With his near real-time critique of the credit crisis, George Soros has saved financial historians a lot of work. If he's right, the summer of 2007 and all of 2008 will be the topic of many an academic paper, much like how Ben Bernanke made a career out of studying the Great Depression. Soros sees this as a monumental time. It's not just a bursting housing bubble, he says. It's the end of a quarter-century of credit-driven economic expansion. We're in a whole new world.
Up until August 2007, Soros had mostly farmed out management of his hedge fund to outsiders so that he could devote his time to philanthropy, philosophy and politics. The first troubles in subprime spurred Soros back into the markets. This time his goal wasn't so much to find the next billion-dollar trade but to preserve the wealth of his foundations.
This market has been so tough that it's vexed even Soros. His book offers a broad trading diary from January 2008 through the end of March, when The New Paradigm went to the printer. Soros' investment plan was to "short U.S. and European stocks, U.S. 10-year government bonds and the U.S. dollar; long Chinese, Indian and Gulf States stocks and non-U.S. currencies."
On March 10, he noted that commodities were stronger than he thought they'd be, that the Federal Reserve acted more aggressively than he'd anticipated and that the Indian and Chinese stock markets, not quite decoupled from the U.S. economy, took major hits. On March 16, he observed that "The panic is palpable," and bought into ailing Bear Stearns (nyse: BSC - news people ), expecting some return on a Federal Reserve brokered auction of the company. He got burned admitting that, "We forgot to take into account that Bear is disliked by the establishment, and the Fed would use the occasion to deal with a moral hazard by punishing shareholders."
For those who might be confused by Soros' analysis there, Bill Miller, manager of the Legg Mason Value Trust explains: "Bear had been very aggressive in seizing the capital of Askin Capital in 1994 and precipitating its failure. In 1998 it opted out of rescuing Long Term Capital Management. That's the kind of thing where, if you're Merrill, Citigroup or the Fed, you remember." Miller also bought shares in Bear, for the same reasons Soros did.
The trading diary ends with Soros losing money. While he wishes he could have reached a more triumphant ending, he notes that the result "may be more appropriate for the purposes of the book."
Indeed, it is. While Soros is investing actively again, he's really using the market as a laboratory where he can test his philosophical ideas, especially the notion of reflexivity--that no market participant can ever have perfect knowledge because their beliefs, and the beliefs of others, effect and distort the markets. Because investors tend to herd--they buy things that are going up and sell things that are going down--markets are constantly beset by bubbles. Irrationality reigns supreme.
Soros was once a student of the philosopher Karl Popper, who spent most of his time studying science. Popper came to the conclusion that all scientific statements must be falsifiable and that no scientific theory is ever absolutely true. They are just able to withstand people's attempts to prove them wrong.
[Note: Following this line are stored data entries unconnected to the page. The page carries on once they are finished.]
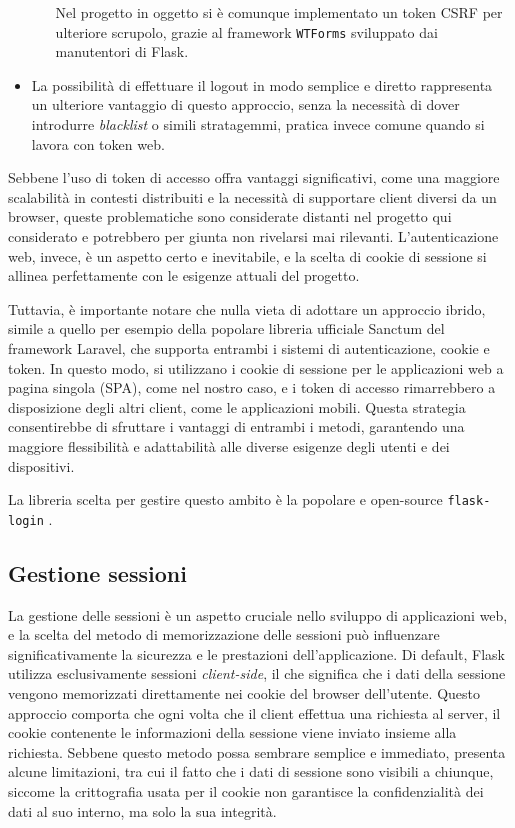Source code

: \begin{itemize}
\begin{itemize}
        Nel progetto in oggetto si è comunque implementato un token CSRF per ulteriore scrupolo, grazie al framework \texttt{WTForms} sviluppato dai manutentori di Flask.
    \end{itemize}
    \item La possibilità di effettuare il logout in modo semplice e diretto rappresenta un ulteriore vantaggio di questo approccio, senza la necessità di dover introdurre \emph{blacklist} o simili stratagemmi, pratica invece comune quando si lavora con token web.
\end{itemize}

Sebbene l'uso di token di accesso offra vantaggi significativi, come una maggiore scalabilità in contesti distribuiti e la necessità di supportare client diversi da un browser, queste problematiche sono considerate distanti nel progetto qui considerato e potrebbero per giunta non rivelarsi mai rilevanti. L'autenticazione web, invece, è un aspetto certo e inevitabile, e la scelta di cookie di sessione si allinea perfettamente con le esigenze attuali del progetto.

Tuttavia, è importante notare che nulla vieta di adottare un approccio ibrido, simile a quello per esempio della popolare libreria ufficiale Sanctum del framework Laravel, che supporta entrambi i sistemi di autenticazione, cookie e token. In questo modo, si utilizzano i cookie di sessione per le applicazioni web a pagina singola (SPA), come nel nostro caso, e i token di accesso rimarrebbero a disposizione degli altri client, come le applicazioni mobili. Questa strategia consentirebbe di sfruttare i vantaggi di entrambi i metodi, garantendo una maggiore flessibilità e adattabilità alle diverse esigenze degli utenti e dei dispositivi.

La libreria scelta per gestire questo ambito è la popolare e open-source \texttt{flask-login} \cite{flask-login}.

\subsection{Gestione sessioni}
La gestione delle sessioni è un aspetto cruciale nello sviluppo di applicazioni web, e la scelta del metodo di memorizzazione delle sessioni può influenzare significativamente la sicurezza e le prestazioni dell'applicazione. Di default, Flask utilizza esclusivamente sessioni \emph{client-side}, il che significa che i dati della sessione vengono memorizzati direttamente nei cookie del browser dell'utente. Questo approccio comporta che ogni volta che il client effettua una richiesta al server, il cookie contenente le informazioni della sessione viene inviato insieme alla richiesta. Sebbene questo metodo possa sembrare semplice e immediato, presenta alcune limitazioni, tra cui il fatto che i dati di sessione sono visibili a chiunque, siccome la crittografia usata per il cookie non garantisce la confidenzialità dei dati al suo interno, ma solo la sua integrità.

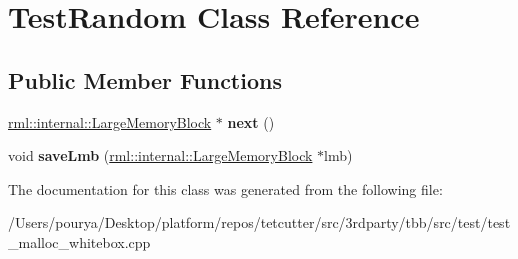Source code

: \hypertarget{classTestRandom}{}\section{Test\+Random Class Reference}
\label{classTestRandom}
\subsection*{Public Member Functions}
\begin{DoxyCompactItemize}
\item 
\hypertarget{classTestRandom_ac89ce16cd37b7b0c007e926970480690}{}\hyperlink{structrml_1_1internal_1_1LargeMemoryBlock}{rml\+::internal\+::\+Large\+Memory\+Block} $\ast$ {\bfseries next} ()\label{classTestRandom_ac89ce16cd37b7b0c007e926970480690}

\item 
\hypertarget{classTestRandom_a21cc6398a4ed6e7040a73b2362d90a10}{}void {\bfseries save\+Lmb} (\hyperlink{structrml_1_1internal_1_1LargeMemoryBlock}{rml\+::internal\+::\+Large\+Memory\+Block} $\ast$lmb)\label{classTestRandom_a21cc6398a4ed6e7040a73b2362d90a10}

\end{DoxyCompactItemize}


The documentation for this class was generated from the following file\+:\begin{DoxyCompactItemize}
\item 
/\+Users/pourya/\+Desktop/platform/repos/tetcutter/src/3rdparty/tbb/src/test/test\+\_\+malloc\+\_\+whitebox.\+cpp\end{DoxyCompactItemize}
So long as a theory isn't falsified, it's as good as true. But we're 100% certain about nothing.
The turmoils we see in the markets reflect the turmoils of human thought. The implications of this go far beyond investing. It means that market fundamentalism, the idea that markets are always self-correcting and don't need regulation, is just wrong. Markets are flawed because they reflect human delusions of certainty. Banks make money by issuing loans. If they want to make more money, they need to issue more loans. Absent regulation to stop them, the banks will issue new loans in new ways. They rationalize the risk away by building models based on past experience. The risk models say that the loans are safe. The flaw? All of these new loans fuel an unprecedented housing bubble that the risk models, which are backward looking, can't account for. All of these new loans also create new levels of debt, also unprecedented in history. So the risk models, once again, miss them.
It's time, says Soros, to bring back some of the regulations that were put in place after the Great Depression and then eroded in the decades that followed. Leverage and credit creation, he says, need to be reigned in. Regulators need to start looking to control asset bubbles as they manage the economy for the more usual goals of full employment and price stability.
Soros sees a new economy, indeed a new world order emerging. If the U.S. leaves its fate to the whims of flawed markets, it will lose much of its worldwide influence. Without the dollar as the reserve currency of first choice, the U.S. really has nothing but military supremacy in order to defend its position in the world, and even that, says Soros, has been undermined by the debacle in Iraq.
Soros' message for citizens, investors, politicians and regulators is to approach this new economy and new political order with humility. Be flexible and never dogmatic. Strive to find truth while realizing it's unattainable. It's false certainty that trips us up, in both investing and life.

Monday, October 31, 2011

MF global: Good Bets, Good Timing?

The graves of Wall Street, it has long been said, are filled with those who were right too soon.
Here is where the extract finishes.